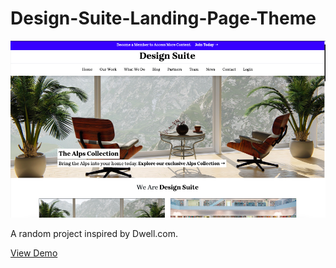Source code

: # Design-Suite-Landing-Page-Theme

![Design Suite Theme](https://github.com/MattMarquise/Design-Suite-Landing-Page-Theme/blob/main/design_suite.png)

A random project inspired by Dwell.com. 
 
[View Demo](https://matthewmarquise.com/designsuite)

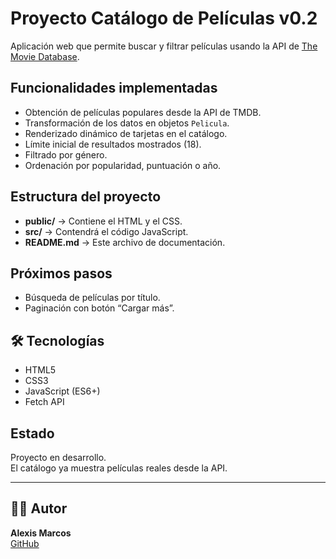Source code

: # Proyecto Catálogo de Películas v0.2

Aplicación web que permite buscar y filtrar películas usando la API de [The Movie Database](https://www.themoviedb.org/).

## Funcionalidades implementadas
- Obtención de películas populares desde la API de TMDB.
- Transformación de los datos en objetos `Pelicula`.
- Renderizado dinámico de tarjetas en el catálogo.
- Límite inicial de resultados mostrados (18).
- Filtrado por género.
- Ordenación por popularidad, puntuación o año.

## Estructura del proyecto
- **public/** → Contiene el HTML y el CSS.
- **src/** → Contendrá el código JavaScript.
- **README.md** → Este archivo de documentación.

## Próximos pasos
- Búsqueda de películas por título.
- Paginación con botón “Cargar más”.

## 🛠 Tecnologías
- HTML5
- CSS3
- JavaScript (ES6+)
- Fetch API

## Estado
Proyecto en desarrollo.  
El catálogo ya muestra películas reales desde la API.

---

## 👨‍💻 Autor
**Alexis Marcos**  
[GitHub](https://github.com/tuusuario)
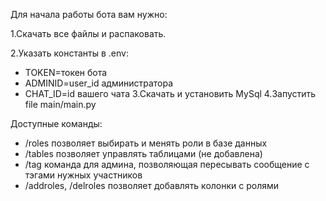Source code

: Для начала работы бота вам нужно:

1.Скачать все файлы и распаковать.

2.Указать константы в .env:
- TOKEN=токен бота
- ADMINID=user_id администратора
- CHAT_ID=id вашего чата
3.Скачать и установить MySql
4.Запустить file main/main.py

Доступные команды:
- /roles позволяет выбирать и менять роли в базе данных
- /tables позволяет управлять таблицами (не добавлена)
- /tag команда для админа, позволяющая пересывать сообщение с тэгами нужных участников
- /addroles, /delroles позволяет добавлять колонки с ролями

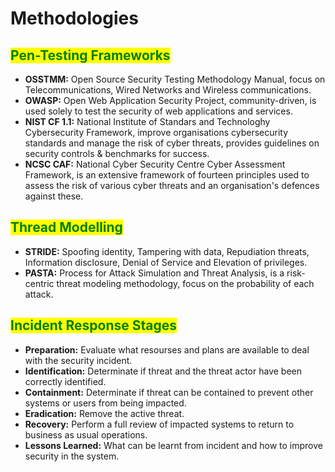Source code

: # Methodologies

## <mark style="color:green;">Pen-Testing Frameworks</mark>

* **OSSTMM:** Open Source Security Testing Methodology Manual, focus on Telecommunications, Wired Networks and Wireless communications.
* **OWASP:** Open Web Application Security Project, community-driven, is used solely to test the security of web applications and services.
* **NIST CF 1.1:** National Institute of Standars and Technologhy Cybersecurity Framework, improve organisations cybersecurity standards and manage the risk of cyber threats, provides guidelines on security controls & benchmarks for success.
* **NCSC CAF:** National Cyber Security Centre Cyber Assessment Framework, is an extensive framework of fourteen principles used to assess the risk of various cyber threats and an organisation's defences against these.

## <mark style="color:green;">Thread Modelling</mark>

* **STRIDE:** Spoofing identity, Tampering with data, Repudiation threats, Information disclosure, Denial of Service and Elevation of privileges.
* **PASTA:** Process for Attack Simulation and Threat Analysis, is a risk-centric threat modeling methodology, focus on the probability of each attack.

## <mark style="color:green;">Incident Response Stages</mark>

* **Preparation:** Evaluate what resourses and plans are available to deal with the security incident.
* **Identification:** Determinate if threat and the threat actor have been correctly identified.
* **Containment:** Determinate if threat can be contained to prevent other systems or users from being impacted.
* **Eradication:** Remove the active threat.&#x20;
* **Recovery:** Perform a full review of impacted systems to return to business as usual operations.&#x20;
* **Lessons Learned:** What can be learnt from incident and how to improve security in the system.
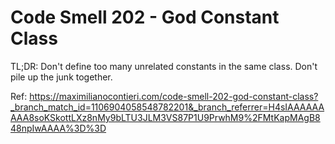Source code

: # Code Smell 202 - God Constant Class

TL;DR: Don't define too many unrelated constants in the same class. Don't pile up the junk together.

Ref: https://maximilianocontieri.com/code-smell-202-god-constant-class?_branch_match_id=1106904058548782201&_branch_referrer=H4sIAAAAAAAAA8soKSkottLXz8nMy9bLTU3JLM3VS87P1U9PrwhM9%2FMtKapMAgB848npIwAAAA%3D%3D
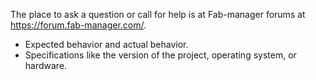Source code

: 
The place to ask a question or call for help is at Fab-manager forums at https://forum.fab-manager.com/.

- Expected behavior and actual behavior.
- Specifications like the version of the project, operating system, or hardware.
============================================================
Task brief:
Which lines of the listing include the string "from"? Pull them out.

Task response:
* **Containment:** Determinate if threat can be contained to prevent other systems or users from being impacted.
* **Lessons Learned:** What can be learnt from incident and how to improve security in the system.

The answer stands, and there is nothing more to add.